» **DESCRIPTION OF THE TASK**: An exact reproduction is needed of every line from the beginning of the data down to and including the line that contains "Everything starts from", minus the pictures.

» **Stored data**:
□ □ □ □ □ □ □

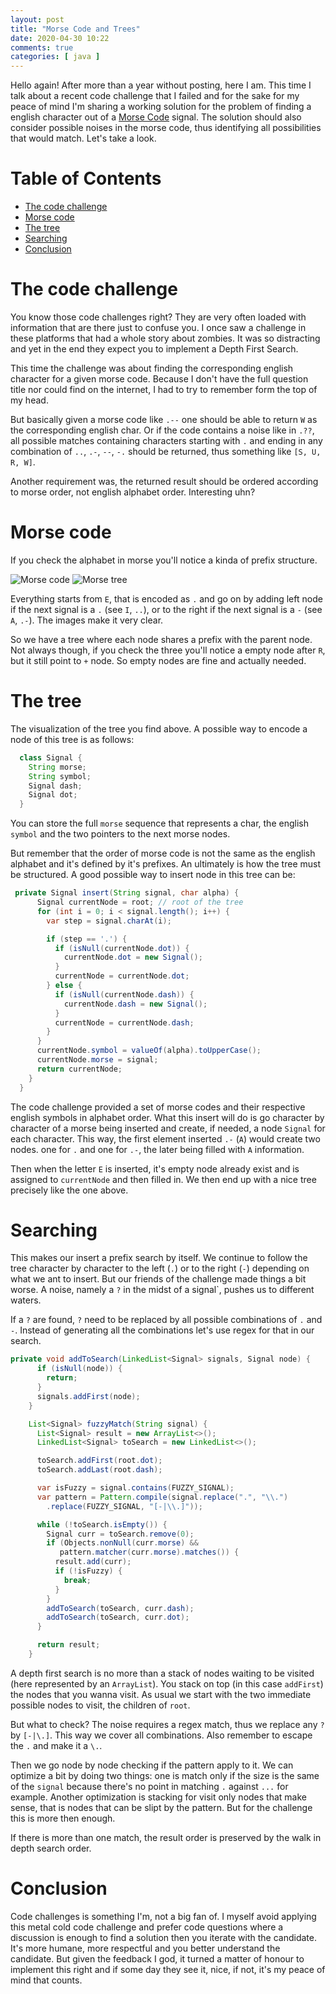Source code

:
 ```yaml
---
layout: post
title: "Morse Code and Trees"
date: 2020-04-30 10:22
comments: true
categories: [ java ]
---
```


Hello again! After more than a year without posting, here I am. This time I talk about a recent code challenge that I failed and for the sake for my peace of mind I'm sharing a working solution for the problem of finding a english character out of a [Morse Code](https://en.wikipedia.org/wiki/Morse_code) signal. The solution should also consider possible noises in the morse code, thus identifying all possibilities that would match. Let's take a look.

<!--more-->
# Table of Contents
   * [The code challenge](#the-code-challenge)
   * [Morse code](#morse-code)
   * [The tree](#the-tree)
   * [Searching](#searching)
   * [Conclusion](#conclusion)

# The code challenge

You know those code challenges right? They are very often loaded with information that are there just to confuse you. I once saw a challenge in these platforms that had a whole story about zombies. It was so distracting and yet in the end they expect you to implement a Depth First Search.

This time the challenge was about finding the corresponding english character for a given morse code. Because I don't have the full question title nor could find on the internet, I had to try to remember form the top of my head.

But basically given a morse code like `.--` one should be able to return `W` as the corresponding english char. Or if the code contains a noise like in `.??`, all possible matches containing characters starting with `.` and ending in any combination of `..`, `.-`, `--`, `-.` should be returned, thus something like `[S, U, R, W]`. 

Another requirement was, the returned result should be ordered according to morse order, not english alphabet order. Interesting uhn?

# Morse code

If you check the alphabet in morse you'll notice a kinda of prefix structure. 

![Morse code][morse] 
![Morse tree][morse-tree] 

Everything starts from `E`, that is encoded as `.` and go on by adding left node if the next signal is a `.` (see `I`, `..`), or to the right if the next signal is a `-` (see `A`, `.-`). The images make it very clear.

So we have a tree where each node shares a prefix with the parent node. Not always though, if you check the three you'll notice a empty node after `R`, but it still point to `+` node. So empty nodes are fine and actually needed.

# The tree

The visualization of the tree you find above. A possible way to encode a node of this tree is as follows:

```java
  class Signal {
    String morse;
    String symbol;
    Signal dash;
    Signal dot;
  }
```

You can store the full `morse` sequence that represents a char, the english `symbol` and the two pointers to the next morse nodes.

But remember that the order of morse code is not the same as the english alphabet and it's defined by it's prefixes. An ultimately is how the tree must be structured. A good possible way to insert node in this tree can be:

```java
 private Signal insert(String signal, char alpha) {
      Signal currentNode = root; // root of the tree
      for (int i = 0; i < signal.length(); i++) {
        var step = signal.charAt(i);

        if (step == '.') {
          if (isNull(currentNode.dot)) {
            currentNode.dot = new Signal();
          }
          currentNode = currentNode.dot;
        } else {
          if (isNull(currentNode.dash)) {
            currentNode.dash = new Signal();
          }
          currentNode = currentNode.dash;
        }
      }
      currentNode.symbol = valueOf(alpha).toUpperCase();
      currentNode.morse = signal;
      return currentNode;
    }
  }
```

The code challenge provided a set of morse codes and their respective english symbols in alphabet order. What this insert will do is go character by character of a morse being inserted and create, if needed, a node `Signal` for each character. This way, the first element inserted `.-` (`A`) would create two nodes. one for `.` and one for `.-`, the later being filled with `A` information. 

Then when the letter `E` is inserted, it's empty node already exist and is assigned to `currentNode` and then filled in. We then end up with a nice tree precisely like the one above.

# Searching

This makes our insert a prefix search by itself. We continue to follow the tree character by character to the left (`.`) or to the right (`-`) depending on what we ant to insert. But our friends of the challenge made things a bit worse. A noise, namely a `?` in the midst of a signal`, pushes us to different waters.

If a `?` are found, `?` need to be replaced by all possible combinations of `.` and `-`. Instead of generating all the combinations let's use regex for that in our search.

```java
private void addToSearch(LinkedList<Signal> signals, Signal node) {
      if (isNull(node)) {
        return;
      }
      signals.addFirst(node);
    }

    List<Signal> fuzzyMatch(String signal) {
      List<Signal> result = new ArrayList<>();
      LinkedList<Signal> toSearch = new LinkedList<>();

      toSearch.addFirst(root.dot);
      toSearch.addLast(root.dash);

      var isFuzzy = signal.contains(FUZZY_SIGNAL);
      var pattern = Pattern.compile(signal.replace(".", "\\.")
        .replace(FUZZY_SIGNAL, "[-|\\.]"));

      while (!toSearch.isEmpty()) {
        Signal curr = toSearch.remove(0);
        if (Objects.nonNull(curr.morse) && 
		   pattern.matcher(curr.morse).matches()) {
          result.add(curr);
          if (!isFuzzy) {
            break;
          }
        }
        addToSearch(toSearch, curr.dash);
        addToSearch(toSearch, curr.dot);
      }

      return result;
    }
```

A depth first search is no more than a stack of nodes waiting to be visited (here represented by an `ArrayList`). You stack on top (in this case `addFirst`) the nodes that you wanna visit. As usual we start with the two immediate possible nodes to visit, the children of `root`.

But what to check? The noise requires a regex match, thus we replace any `?` by `[-|\.]`. This way we cover all combinations. Also remember to escape the `.` and make it a `\.`.

Then we go node by node checking if the pattern apply to it. We can optimize a bit by doing two things: one is match only if the size is the same of the `signal` because there's no point in matching `.` against `...` for example. Another optimization is stacking for visit only nodes that make sense, that is nodes that can be slipt by the pattern. But for the challenge this is more then enough.

If there is more than one match, the result order is preserved by the walk in depth search order. 

# Conclusion

Code challenges is something I'm, not a big fan of. I myself avoid applying this metal cold code challenge and prefer code questions where a discussion is enough to find a solution then you iterate with the candidate. It's more humane, more respectful and you better understand the candidate. But given the feedback I god, it turned a matter of honour to implement this right and if some day they see it, nice, if not, it's my peace of mind that counts.


[morse]: https://upload.wikimedia.org/wikipedia/commons/thumb/b/b5/International_Morse_Code.svg/186px-International_Morse_Code.svg.png
[morse-tree]: https://upload.wikimedia.org/wikipedia/commons/thumb/1/19/Morse-code-tree.svg/320px-Morse-code-tree.svg.png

□ □ □ □ □ □ □

» **ANSWER**:
Source code

:
 ```yaml
---
layout: post
title: "Morse Code and Trees"
date: 2020-04-30 10:22
comments: true
categories: [ java ]
---
```


Hello again! After more than a year without posting, here I am. This time I talk about a recent code challenge that I failed and for the sake for my peace of mind I'm sharing a working solution for the problem of finding a english character out of a [Morse Code](https://en.wikipedia.org/wiki/Morse_code) signal. The solution should also consider possible noises in the morse code, thus identifying all possibilities that would match. Let's take a look.

<!--more-->
# Table of Contents
   * [The code challenge](#the-code-challenge)
   * [Morse code](#morse-code)
   * [The tree](#the-tree)
   * [Searching](#searching)
   * [Conclusion](#conclusion)

# The code challenge

You know those code challenges right? They are very often loaded with information that are there just to confuse you. I once saw a challenge in these platforms that had a whole story about zombies. It was so distracting and yet in the end they expect you to implement a Depth First Search.

This time the challenge was about finding the corresponding english character for a given morse code. Because I don't have the full question title nor could find on the internet, I had to try to remember form the top of my head.

But basically given a morse code like `.--` one should be able to return `W` as the corresponding english char. Or if the code contains a noise like in `.??`, all possible matches containing characters starting with `.` and ending in any combination of `..`, `.-`, `--`, `-.` should be returned, thus something like `[S, U, R, W]`. 

Another requirement was, the returned result should be ordered according to morse order, not english alphabet order. Interesting uhn?

# Morse code

If you check the alphabet in morse you'll notice a kinda of prefix structure. 

![Morse code][morse] 
![Morse tree][morse-tree] 

Everything starts from `E`, that is encoded as `.` and go on by adding left node if the next signal is a `.` (see `I`, `..`), or to the right if the next signal is a `-` (see `A`, `.-`). The images make it very clear.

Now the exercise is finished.